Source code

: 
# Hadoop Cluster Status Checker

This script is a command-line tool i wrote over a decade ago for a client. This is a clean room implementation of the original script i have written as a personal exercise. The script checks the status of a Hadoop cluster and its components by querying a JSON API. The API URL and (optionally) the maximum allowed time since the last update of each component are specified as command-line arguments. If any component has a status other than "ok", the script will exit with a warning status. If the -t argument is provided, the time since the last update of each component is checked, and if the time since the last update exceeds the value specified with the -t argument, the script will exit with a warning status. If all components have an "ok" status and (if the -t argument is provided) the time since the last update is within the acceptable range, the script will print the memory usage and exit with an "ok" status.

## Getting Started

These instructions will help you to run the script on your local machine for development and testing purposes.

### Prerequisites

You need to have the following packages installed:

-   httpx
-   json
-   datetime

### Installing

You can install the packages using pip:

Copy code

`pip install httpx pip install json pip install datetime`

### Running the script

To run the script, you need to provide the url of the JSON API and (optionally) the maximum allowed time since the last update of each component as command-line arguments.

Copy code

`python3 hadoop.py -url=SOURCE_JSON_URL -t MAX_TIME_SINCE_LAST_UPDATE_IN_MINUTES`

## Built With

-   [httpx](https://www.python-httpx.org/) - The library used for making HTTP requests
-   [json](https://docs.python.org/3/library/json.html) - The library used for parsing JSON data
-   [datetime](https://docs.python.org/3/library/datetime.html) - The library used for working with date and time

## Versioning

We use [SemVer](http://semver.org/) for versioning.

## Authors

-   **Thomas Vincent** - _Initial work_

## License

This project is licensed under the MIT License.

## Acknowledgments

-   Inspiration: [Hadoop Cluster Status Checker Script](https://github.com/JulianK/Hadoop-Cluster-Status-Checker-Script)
--------
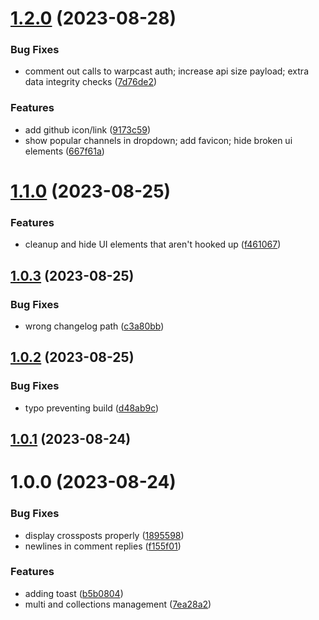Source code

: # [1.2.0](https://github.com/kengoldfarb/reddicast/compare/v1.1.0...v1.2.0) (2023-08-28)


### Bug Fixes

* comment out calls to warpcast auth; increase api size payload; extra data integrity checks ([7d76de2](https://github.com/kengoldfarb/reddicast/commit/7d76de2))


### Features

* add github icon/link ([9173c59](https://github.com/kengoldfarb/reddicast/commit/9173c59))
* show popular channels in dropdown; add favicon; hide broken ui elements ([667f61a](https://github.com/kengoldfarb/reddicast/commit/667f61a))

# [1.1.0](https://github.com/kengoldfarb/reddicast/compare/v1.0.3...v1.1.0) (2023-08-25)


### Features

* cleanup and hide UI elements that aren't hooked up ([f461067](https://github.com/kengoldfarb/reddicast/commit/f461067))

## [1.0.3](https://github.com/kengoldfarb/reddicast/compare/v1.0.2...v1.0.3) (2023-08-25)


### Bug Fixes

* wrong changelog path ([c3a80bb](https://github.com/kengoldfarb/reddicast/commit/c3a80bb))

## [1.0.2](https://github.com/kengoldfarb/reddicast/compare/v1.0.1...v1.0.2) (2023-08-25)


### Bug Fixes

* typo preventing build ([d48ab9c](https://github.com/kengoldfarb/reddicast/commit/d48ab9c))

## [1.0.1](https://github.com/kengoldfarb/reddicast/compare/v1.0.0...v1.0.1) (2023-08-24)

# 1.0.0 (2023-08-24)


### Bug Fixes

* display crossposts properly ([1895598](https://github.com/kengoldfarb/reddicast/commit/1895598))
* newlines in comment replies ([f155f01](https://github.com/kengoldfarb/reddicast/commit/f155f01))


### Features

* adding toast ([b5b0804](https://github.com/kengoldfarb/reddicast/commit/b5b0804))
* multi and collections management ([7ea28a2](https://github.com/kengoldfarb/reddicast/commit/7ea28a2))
--------
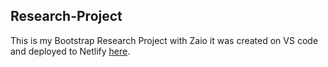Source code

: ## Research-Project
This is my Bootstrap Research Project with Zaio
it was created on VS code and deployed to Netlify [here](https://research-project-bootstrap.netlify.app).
--------
**TASK DIRECTIONS**
In the listing above, some lines may hold the string "used". Report how many, and nothing more.

**EXERCISE OUTPUT**
3